Furthermore, regardless of whether defendant made a valid waiver of his right to
appeal, he forfeited review of his speedy trial claim by pleading guilty (see People v O'Brien, 56 NY2d 1009, 1010 [1982]. Defendant was convicted before the effective date of the current version of CPL 30.30(6), which prospectively permits defendants who pleaded guilty to raise statutory speedy trial claims on appeal, but which is not retroactive (see Lara-Medina, 195 AD3d at 542).

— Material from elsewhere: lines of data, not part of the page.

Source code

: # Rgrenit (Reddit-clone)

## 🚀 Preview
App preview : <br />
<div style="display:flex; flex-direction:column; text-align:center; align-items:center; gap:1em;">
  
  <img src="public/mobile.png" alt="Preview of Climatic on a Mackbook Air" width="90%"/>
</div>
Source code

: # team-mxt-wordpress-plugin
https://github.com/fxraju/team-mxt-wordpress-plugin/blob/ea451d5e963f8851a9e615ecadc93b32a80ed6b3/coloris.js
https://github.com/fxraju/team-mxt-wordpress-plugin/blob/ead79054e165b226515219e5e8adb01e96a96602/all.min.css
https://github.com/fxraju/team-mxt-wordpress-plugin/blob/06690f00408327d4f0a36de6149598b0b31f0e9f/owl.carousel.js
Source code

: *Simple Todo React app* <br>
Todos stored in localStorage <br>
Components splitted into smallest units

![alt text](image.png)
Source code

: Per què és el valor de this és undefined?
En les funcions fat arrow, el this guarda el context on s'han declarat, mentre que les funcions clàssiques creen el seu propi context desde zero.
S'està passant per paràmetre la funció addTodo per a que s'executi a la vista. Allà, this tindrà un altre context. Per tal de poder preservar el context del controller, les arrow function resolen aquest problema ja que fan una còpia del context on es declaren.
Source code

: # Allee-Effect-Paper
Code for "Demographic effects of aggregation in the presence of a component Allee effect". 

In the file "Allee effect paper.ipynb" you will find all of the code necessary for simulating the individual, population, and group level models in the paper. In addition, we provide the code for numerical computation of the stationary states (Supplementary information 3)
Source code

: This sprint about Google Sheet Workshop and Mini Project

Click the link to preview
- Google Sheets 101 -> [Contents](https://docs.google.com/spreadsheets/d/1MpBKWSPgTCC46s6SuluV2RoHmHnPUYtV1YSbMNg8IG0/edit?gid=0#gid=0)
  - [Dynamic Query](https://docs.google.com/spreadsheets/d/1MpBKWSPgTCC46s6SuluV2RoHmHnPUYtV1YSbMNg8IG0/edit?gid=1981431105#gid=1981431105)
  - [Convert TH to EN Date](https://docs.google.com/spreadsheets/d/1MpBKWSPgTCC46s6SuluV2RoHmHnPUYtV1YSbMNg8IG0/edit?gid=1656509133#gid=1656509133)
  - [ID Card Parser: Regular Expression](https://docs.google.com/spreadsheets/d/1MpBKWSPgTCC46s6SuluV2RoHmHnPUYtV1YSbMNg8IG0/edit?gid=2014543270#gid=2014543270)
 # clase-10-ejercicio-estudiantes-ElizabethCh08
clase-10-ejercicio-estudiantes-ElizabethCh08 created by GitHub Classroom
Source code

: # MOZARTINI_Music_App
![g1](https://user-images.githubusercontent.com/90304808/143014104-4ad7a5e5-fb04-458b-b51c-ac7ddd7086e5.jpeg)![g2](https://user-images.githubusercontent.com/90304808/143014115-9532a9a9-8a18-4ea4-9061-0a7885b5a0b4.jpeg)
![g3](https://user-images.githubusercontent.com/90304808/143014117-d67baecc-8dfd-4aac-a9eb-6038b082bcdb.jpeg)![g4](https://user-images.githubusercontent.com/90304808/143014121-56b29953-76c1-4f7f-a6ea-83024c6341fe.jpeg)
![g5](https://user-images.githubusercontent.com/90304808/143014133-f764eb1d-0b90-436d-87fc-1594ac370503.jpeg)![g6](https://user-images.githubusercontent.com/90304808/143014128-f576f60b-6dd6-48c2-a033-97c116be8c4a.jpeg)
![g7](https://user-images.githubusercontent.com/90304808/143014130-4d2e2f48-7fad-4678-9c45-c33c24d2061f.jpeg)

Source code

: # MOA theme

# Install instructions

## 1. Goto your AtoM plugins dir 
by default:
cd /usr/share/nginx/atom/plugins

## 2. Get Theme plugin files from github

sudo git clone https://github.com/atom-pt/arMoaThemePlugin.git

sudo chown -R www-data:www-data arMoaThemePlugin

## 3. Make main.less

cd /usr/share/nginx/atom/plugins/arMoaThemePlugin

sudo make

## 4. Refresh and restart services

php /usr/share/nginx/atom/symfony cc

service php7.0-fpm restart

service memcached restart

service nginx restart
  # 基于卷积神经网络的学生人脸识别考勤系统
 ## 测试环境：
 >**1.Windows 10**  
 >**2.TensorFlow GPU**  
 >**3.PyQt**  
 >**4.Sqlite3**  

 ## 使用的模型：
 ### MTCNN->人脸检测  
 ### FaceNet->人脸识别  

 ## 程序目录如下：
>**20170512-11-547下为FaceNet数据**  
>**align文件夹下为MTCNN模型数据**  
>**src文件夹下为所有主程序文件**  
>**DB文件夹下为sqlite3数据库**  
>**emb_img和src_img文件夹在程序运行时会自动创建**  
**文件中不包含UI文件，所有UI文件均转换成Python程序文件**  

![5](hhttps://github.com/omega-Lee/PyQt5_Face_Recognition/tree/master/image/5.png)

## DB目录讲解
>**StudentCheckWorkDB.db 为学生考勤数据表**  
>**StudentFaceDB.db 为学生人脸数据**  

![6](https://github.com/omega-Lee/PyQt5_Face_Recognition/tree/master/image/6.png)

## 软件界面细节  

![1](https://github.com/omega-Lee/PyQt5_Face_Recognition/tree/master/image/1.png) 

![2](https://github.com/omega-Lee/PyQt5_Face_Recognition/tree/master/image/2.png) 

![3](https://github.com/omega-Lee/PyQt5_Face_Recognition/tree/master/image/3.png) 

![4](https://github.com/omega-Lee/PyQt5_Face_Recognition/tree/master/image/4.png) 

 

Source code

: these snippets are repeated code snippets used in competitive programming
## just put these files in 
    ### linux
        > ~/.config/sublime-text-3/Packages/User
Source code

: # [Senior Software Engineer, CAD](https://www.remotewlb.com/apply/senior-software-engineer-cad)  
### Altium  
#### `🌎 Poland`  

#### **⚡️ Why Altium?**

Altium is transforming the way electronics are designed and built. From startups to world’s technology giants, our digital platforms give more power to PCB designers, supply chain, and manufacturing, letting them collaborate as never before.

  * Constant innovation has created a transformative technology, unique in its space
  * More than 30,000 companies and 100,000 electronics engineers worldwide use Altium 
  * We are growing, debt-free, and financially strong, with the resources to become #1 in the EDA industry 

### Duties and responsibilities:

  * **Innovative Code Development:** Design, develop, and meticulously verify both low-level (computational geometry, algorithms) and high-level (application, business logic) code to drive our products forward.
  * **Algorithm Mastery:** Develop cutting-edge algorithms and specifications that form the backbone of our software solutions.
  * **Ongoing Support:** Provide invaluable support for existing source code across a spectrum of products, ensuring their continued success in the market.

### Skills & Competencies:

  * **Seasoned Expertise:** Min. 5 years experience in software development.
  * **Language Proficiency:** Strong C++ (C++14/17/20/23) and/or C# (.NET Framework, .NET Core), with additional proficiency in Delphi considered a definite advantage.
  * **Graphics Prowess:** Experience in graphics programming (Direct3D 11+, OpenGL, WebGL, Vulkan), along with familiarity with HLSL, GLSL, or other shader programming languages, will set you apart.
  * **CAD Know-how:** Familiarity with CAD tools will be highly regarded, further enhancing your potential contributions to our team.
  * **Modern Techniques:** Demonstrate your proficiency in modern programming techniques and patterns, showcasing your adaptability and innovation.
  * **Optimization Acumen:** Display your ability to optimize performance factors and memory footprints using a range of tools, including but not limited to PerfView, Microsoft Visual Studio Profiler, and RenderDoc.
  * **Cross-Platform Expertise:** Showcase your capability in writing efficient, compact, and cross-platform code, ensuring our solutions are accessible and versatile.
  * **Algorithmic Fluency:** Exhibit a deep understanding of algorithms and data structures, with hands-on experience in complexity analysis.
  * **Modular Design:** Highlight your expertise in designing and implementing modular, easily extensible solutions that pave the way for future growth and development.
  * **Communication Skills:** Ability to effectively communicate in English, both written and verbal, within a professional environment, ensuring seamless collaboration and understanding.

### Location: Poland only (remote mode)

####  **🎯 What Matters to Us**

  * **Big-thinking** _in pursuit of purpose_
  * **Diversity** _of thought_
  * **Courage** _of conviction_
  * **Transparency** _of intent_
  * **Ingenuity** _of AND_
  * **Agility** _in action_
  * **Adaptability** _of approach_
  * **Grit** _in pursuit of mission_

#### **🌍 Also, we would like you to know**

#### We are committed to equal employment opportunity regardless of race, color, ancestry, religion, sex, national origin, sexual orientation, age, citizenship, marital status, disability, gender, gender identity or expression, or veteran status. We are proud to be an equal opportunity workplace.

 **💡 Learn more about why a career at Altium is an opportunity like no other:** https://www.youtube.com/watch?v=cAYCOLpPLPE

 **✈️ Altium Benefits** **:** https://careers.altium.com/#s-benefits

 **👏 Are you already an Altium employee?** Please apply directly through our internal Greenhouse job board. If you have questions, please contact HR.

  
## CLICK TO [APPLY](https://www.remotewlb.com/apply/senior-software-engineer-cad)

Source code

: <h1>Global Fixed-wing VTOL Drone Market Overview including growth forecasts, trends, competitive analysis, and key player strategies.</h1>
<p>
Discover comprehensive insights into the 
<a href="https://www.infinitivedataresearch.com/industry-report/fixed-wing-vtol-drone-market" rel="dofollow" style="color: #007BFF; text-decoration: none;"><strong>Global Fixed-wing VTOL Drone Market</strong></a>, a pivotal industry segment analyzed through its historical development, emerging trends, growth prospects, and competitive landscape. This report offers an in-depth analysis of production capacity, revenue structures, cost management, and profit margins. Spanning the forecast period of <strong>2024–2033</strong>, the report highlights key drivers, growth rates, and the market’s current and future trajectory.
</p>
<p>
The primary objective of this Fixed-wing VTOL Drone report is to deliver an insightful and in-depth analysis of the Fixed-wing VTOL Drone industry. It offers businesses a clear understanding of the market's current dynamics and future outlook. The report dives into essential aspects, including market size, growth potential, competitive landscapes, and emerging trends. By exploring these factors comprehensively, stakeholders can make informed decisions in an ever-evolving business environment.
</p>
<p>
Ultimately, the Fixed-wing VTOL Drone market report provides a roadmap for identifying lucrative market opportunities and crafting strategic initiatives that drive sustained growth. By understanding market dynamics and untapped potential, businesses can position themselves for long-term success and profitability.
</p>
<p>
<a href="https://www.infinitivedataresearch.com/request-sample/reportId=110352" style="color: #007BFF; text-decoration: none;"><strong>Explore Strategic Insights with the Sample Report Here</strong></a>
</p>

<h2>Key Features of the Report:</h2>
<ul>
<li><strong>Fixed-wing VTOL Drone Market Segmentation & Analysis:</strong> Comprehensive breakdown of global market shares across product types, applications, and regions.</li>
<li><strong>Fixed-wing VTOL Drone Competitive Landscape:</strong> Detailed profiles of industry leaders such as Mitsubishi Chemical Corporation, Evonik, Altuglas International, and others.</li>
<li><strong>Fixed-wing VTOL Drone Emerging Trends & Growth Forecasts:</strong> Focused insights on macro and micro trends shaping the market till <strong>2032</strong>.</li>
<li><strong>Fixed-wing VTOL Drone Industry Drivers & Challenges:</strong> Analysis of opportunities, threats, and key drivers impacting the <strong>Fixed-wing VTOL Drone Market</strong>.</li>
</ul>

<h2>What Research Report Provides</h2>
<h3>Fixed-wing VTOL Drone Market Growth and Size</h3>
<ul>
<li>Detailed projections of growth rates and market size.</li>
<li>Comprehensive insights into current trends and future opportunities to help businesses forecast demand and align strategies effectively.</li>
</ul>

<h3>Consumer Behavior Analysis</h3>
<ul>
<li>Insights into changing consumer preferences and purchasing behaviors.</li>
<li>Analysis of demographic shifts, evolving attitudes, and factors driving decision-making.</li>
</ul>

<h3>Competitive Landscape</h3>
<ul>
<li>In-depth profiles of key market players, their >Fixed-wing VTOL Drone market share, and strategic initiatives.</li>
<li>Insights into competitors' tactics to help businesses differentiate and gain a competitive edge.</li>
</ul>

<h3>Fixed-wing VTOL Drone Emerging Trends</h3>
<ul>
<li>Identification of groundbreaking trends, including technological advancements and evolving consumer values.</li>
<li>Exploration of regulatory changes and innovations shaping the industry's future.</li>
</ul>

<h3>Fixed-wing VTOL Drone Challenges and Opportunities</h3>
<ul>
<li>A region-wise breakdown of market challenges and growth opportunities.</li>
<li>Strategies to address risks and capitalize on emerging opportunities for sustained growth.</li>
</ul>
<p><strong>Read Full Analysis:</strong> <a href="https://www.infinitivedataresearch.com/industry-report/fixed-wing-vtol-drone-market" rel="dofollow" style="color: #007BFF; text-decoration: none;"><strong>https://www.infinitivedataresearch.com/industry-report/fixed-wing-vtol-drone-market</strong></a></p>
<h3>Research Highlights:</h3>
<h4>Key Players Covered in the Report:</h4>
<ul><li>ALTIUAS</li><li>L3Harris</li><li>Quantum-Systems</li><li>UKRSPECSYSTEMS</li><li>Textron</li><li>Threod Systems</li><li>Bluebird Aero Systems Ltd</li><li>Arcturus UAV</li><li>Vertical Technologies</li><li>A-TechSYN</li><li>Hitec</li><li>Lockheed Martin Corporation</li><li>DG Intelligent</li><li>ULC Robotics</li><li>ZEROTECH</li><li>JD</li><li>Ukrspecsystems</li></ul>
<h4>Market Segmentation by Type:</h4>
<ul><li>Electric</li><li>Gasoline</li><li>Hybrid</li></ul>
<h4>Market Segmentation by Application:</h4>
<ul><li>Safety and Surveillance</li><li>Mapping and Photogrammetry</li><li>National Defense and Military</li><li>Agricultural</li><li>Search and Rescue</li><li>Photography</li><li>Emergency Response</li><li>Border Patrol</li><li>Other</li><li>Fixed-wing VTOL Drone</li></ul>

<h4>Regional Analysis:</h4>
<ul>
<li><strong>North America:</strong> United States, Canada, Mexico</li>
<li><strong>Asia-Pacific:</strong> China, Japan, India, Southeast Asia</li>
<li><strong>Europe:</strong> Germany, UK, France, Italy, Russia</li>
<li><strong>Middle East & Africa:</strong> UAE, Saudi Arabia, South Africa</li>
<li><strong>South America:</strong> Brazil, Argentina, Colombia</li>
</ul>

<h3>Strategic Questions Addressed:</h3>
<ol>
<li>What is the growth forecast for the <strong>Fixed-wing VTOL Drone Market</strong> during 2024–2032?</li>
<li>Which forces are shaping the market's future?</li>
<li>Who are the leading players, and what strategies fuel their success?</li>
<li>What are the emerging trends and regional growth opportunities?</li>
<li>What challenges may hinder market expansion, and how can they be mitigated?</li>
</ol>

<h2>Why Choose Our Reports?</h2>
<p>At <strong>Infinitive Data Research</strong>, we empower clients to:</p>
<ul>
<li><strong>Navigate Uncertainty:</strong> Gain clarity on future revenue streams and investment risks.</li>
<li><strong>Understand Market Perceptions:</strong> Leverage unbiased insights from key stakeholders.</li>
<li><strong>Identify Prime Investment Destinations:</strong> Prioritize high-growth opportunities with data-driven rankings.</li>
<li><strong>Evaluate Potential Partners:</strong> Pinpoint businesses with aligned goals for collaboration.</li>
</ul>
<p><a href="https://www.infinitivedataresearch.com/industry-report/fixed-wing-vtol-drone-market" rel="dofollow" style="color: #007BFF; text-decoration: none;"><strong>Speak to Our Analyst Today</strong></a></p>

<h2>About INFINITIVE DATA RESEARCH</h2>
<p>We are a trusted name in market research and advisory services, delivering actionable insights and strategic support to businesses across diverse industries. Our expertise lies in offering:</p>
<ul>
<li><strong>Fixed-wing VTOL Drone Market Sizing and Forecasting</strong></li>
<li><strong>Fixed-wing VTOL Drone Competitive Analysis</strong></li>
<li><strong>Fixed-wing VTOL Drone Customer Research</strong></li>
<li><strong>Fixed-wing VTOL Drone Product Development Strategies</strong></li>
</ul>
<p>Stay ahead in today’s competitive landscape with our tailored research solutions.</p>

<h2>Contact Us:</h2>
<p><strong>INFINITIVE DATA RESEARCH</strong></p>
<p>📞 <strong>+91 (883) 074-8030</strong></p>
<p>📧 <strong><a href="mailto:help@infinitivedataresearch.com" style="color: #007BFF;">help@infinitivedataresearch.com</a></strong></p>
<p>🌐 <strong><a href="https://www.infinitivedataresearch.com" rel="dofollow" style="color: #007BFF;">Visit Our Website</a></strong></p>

In People v Galindo (38 NY3d 199 [2022]), the Court of Appeals recently decided that another amendment to the speedy trial statute was not to be applied retroactively, and we conclude that the Court's analysis also applies to CPL 30.30(6) (see People v Omodunbi, 76 Misc 3d 129 [A], 2022 NY Slip Op 50791[U] [App Term, 2d Dept, 2d, 11th & 13th Jud Dists 2022]).
In any event, we find that the motion court correctly denied defendant's CPL 30.30 motion as procedurally defective.
Defendant's appeal waiver also forecloses review of his excessive sentence claim. In any event, we perceive no basis for reducing the sentence. THIS CONSTITUTES THE DECISION AND ORDER
OF THE SUPREME COURT, APPELLATE DIVISION, FIRST DEPARTMENT.